■ **Task to carry out**
Where a line of the entries below includes the string "trên", count it. Give only the resulting number.

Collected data
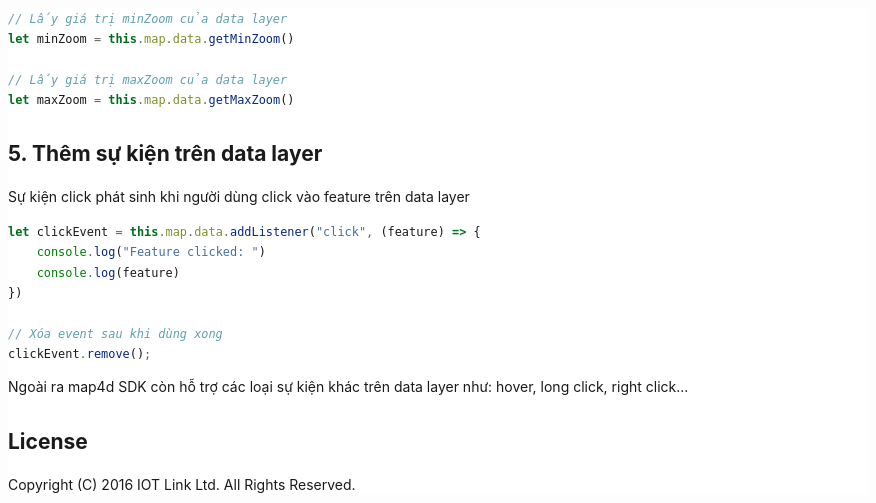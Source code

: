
 ```javascript
// Lấy giá trị minZoom của data layer
let minZoom = this.map.data.getMinZoom()

// Lấy giá trị maxZoom của data layer
let maxZoom = this.map.data.getMaxZoom()
```

## 5. Thêm sự kiện trên data layer

Sự kiện click phát sinh khi người dùng click vào feature trên data layer

```javascript
let clickEvent = this.map.data.addListener("click", (feature) => {
    console.log("Feature clicked: ")
    console.log(feature)
})

// Xóa event sau khi dùng xong
clickEvent.remove();
``` 

Ngoài ra map4d SDK còn hỗ trợ các loại sự kiện khác trên data layer như: hover, long click, right click...

License
-------

Copyright (C) 2016 IOT Link Ltd. All Rights Reserved.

■ **Output of the exercise**
3